Watching the crisis developing in US and Europe from India, one can feel the superior position we are in at present. India does not need to borrow funds from abroad to finance its debt, as there is enough liquidity in the banking system to absorb the debt. India is growing at over 7% levels while there is threat of recession in Europe and the US is projected to grow at 2% levels for 2011. Interest rates in India are high, with the RBI benchmark policy rates at 8% and have scope to be reduced if inflation is contained. Interest rate in US is at 0% to 0.25% while in the Eurozone it is at 1.5%. There is not much scope to reduce interest rates in the US and Eurozone to spur the economy.
India’s debt is rated just at investment grade by rating agencies and given its growth and the fact that government has brought down fiscal deficit from 6.8% of GDP in 2009-10 to 5.1% of GDP in 2010-11 the rating is stable and can be upgraded. The ratings of countries in Eurozone are yet to reflect the debt problems and many of them are in the higher category of investment grade rating. Rating in these countries can only come down and not go up. The US rating is AA+ with a negative outlook by S&P implying that further downgrade is possible.

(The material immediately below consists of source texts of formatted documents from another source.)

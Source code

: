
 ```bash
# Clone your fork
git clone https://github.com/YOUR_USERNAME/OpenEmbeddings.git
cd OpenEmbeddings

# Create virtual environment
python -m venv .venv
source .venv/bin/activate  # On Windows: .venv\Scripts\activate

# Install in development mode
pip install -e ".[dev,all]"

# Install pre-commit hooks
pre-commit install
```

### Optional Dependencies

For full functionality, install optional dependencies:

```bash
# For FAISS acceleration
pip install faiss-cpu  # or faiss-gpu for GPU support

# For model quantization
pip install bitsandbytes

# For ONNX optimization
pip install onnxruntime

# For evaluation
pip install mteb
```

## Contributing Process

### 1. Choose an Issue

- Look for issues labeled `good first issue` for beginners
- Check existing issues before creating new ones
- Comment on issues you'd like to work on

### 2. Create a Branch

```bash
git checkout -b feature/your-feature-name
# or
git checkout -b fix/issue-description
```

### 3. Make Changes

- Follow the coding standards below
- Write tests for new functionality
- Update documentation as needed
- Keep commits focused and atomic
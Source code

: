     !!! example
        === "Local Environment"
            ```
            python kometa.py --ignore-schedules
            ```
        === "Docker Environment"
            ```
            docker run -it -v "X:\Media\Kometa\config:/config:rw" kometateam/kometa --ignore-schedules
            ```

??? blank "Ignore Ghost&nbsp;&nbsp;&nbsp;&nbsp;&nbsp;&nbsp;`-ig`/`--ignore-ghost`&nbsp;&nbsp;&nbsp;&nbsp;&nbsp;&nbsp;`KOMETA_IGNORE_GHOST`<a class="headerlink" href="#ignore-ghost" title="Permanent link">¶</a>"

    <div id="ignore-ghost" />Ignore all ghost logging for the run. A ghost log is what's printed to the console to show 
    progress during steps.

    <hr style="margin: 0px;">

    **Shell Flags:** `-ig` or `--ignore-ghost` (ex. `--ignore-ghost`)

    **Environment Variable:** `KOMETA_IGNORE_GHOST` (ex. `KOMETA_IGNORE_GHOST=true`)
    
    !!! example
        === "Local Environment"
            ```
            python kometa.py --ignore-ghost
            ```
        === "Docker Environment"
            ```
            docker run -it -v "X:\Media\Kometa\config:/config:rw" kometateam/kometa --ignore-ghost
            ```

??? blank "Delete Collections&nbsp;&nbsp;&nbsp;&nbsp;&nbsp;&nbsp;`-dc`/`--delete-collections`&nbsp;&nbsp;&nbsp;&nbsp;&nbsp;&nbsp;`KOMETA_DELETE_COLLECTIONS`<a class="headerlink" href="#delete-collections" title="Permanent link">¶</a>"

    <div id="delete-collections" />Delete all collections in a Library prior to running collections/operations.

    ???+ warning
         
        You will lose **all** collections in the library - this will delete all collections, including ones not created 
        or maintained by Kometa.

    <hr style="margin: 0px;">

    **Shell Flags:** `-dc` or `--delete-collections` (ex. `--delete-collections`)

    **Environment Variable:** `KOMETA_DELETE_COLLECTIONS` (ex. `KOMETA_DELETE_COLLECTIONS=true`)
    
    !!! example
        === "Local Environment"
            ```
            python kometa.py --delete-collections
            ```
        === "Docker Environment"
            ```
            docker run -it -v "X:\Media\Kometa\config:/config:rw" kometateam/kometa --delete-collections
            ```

Indian debt is in demand and the question is of easing restrictions of foreigners investing in India debt. Debt limits of USD 25billion is fully utilized by FII’s while the infrastructure debt limits of USD 25billion will be utilized if the norms of investments are eased, which the government is doing so in October 2011. Investors are shunning debt of indebted countries in the Eurozone. Italy had to pay record rates for its auction of Eur 3.9 billion of five year bonds. The bonds were sold at yields of 5.6%, up from previous auctions levels of 4.93%. Italy is rated A+ with a negative outlook by S&P. Italy is one of the most indebted nations in the Eurozone with debt to GDP ratio is 116% as compared to Indian central government debt at around 50% of GDP. Italy had to go to China to make it subscribe to its debt, as it feared that there would be no takers for its debt auction.
India, while not the best run of countries given its issues of inflation, subsidies, corruption and lack of reforms is still on a much better footing than the developed nations. Inflation running at 9.5% levels can come off with prudent monetary and fiscal policies. RBI has been running a tight monetary policy for the last eighteen months while the government has budgeted for a fiscal deficit at 4.6% of GDP for 2011-12 against 5.1% seen in 2010-11. Subsidies are an issue with the government lacking the political will to free fuel prices but there is a sense of worry on the subsidy bill, which is running up due to high prices of oil. The subsidy bill will be three times the budget estimates for 2011-12. Corruption is a big issue with the revelations of the 2G scam. The government has taken tough steps in arresting the corrupt even if they belonged to key political parties allies. The people movement through Anna Hazare has also awakened the common man to corruption and hopefully corruption is on its way down in India.
Every Indian has her day and India is basking in the sunshine at present in relation to the gloom in the developed world.